**Instructions to follow**
Nothing but the lines below between the line holding "Create a comprehensive" and the line holding "- **Account Comparison**: Compare", inclusive, should appear in the answer, each set down exactly.

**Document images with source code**
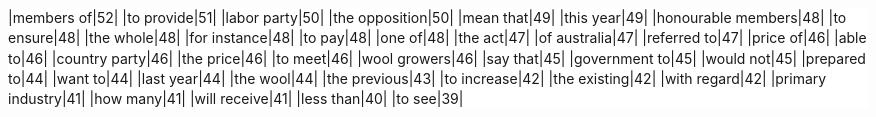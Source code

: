 |members of|52|
|to provide|51|
|labor party|50|
|the opposition|50|
|mean that|49|
|this year|49|
|honourable members|48|
|to ensure|48|
|the whole|48|
|for instance|48|
|to pay|48|
|one of|48|
|the act|47|
|of australia|47|
|referred to|47|
|price of|46|
|able to|46|
|country party|46|
|the price|46|
|to meet|46|
|wool growers|46|
|say that|45|
|government to|45|
|would not|45|
|prepared to|44|
|want to|44|
|last year|44|
|the wool|44|
|the previous|43|
|to increase|42|
|the existing|42|
|with regard|42|
|primary industry|41|
|how many|41|
|will receive|41|
|less than|40|
|to see|39|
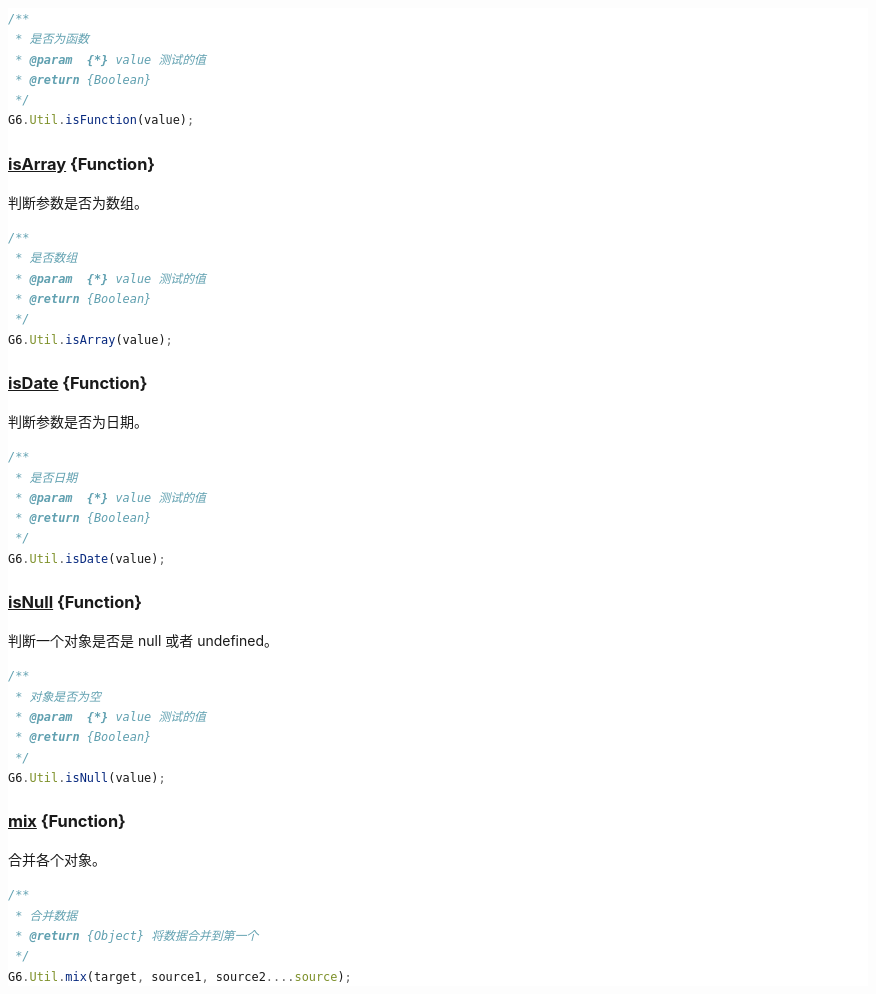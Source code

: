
 ```js
/**
 * 是否为函数
 * @param  {*} value 测试的值
 * @return {Boolean}
 */
G6.Util.isFunction(value);
```

### [isArray](#_isArray) {Function}

判断参数是否为数组。

```js
/**
 * 是否数组
 * @param  {*} value 测试的值
 * @return {Boolean}
 */
G6.Util.isArray(value);
```

### [isDate](#_isDate) {Function}

判断参数是否为日期。

```js
/**
 * 是否日期
 * @param  {*} value 测试的值
 * @return {Boolean}
 */
G6.Util.isDate(value);
```

### [isNull](#_isNull) {Function}

判断一个对象是否是 null 或者 undefined。

```js
/**
 * 对象是否为空
 * @param  {*} value 测试的值
 * @return {Boolean}
 */
G6.Util.isNull(value);
```

### [mix](#_mix) {Function}

合并各个对象。

```js
/**
 * 合并数据
 * @return {Object} 将数据合并到第一个
 */
G6.Util.mix(target, source1, source2....source);
```
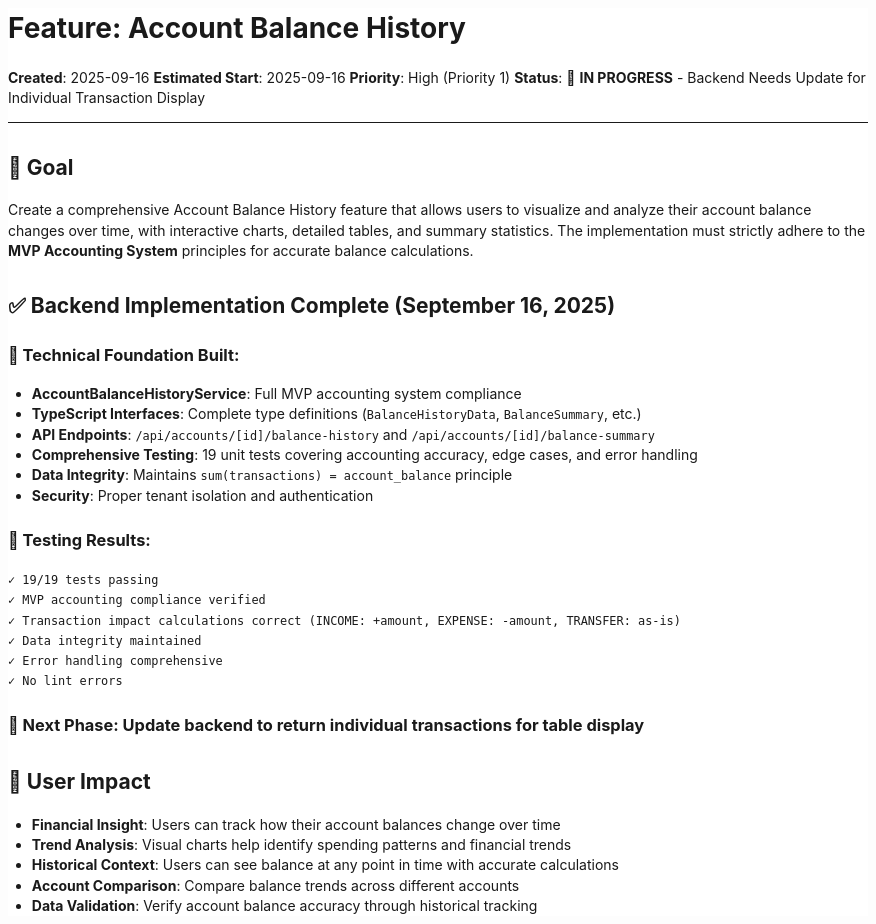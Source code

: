# Feature: Account Balance History

**Created**: 2025-09-16
**Estimated Start**: 2025-09-16
**Priority**: High (Priority 1)
**Status**: 🔧 **IN PROGRESS** - Backend Needs Update for Individual Transaction Display

---

## 🎯 **Goal**

Create a comprehensive Account Balance History feature that allows users to visualize and analyze their account balance changes over time, with interactive charts, detailed tables, and summary statistics. The implementation must strictly adhere to the **MVP Accounting System** principles for accurate balance calculations.

## ✅ **Backend Implementation Complete** (September 16, 2025)

### **🔧 Technical Foundation Built:**
- **AccountBalanceHistoryService**: Full MVP accounting system compliance
- **TypeScript Interfaces**: Complete type definitions (`BalanceHistoryData`, `BalanceSummary`, etc.)
- **API Endpoints**: `/api/accounts/[id]/balance-history` and `/api/accounts/[id]/balance-summary`
- **Comprehensive Testing**: 19 unit tests covering accounting accuracy, edge cases, and error handling
- **Data Integrity**: Maintains `sum(transactions) = account_balance` principle
- **Security**: Proper tenant isolation and authentication

### **🧪 Testing Results:**
```
✓ 19/19 tests passing
✓ MVP accounting compliance verified
✓ Transaction impact calculations correct (INCOME: +amount, EXPENSE: -amount, TRANSFER: as-is)
✓ Data integrity maintained
✓ Error handling comprehensive
✓ No lint errors
```

### **🎯 Next Phase:** Update backend to return individual transactions for table display

## 👥 **User Impact**

- **Financial Insight**: Users can track how their account balances change over time
- **Trend Analysis**: Visual charts help identify spending patterns and financial trends
- **Historical Context**: Users can see balance at any point in time with accurate calculations
- **Account Comparison**: Compare balance trends across different accounts
- **Data Validation**: Verify account balance accuracy through historical tracking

**Written response**
Create a comprehensive Account Balance History feature that allows users to visualize and analyze their account balance changes over time, with interactive charts, detailed tables, and summary statistics. The implementation must strictly adhere to the **MVP Accounting System** principles for accurate balance calculations.

## ✅ **Backend Implementation Complete** (September 16, 2025)

### **🔧 Technical Foundation Built:**
- **AccountBalanceHistoryService**: Full MVP accounting system compliance
- **TypeScript Interfaces**: Complete type definitions (`BalanceHistoryData`, `BalanceSummary`, etc.)
- **API Endpoints**: `/api/accounts/[id]/balance-history` and `/api/accounts/[id]/balance-summary`
- **Comprehensive Testing**: 19 unit tests covering accounting accuracy, edge cases, and error handling
- **Data Integrity**: Maintains `sum(transactions) = account_balance` principle
- **Security**: Proper tenant isolation and authentication

### **🧪 Testing Results:**
```
✓ 19/19 tests passing
✓ MVP accounting compliance verified
✓ Transaction impact calculations correct (INCOME: +amount, EXPENSE: -amount, TRANSFER: as-is)
✓ Data integrity maintained
✓ Error handling comprehensive
✓ No lint errors
```

### **🎯 Next Phase:** Update backend to return individual transactions for table display

## 👥 **User Impact**

- **Financial Insight**: Users can track how their account balances change over time
- **Trend Analysis**: Visual charts help identify spending patterns and financial trends
- **Historical Context**: Users can see balance at any point in time with accurate calculations
- **Account Comparison**: Compare balance trends across different accounts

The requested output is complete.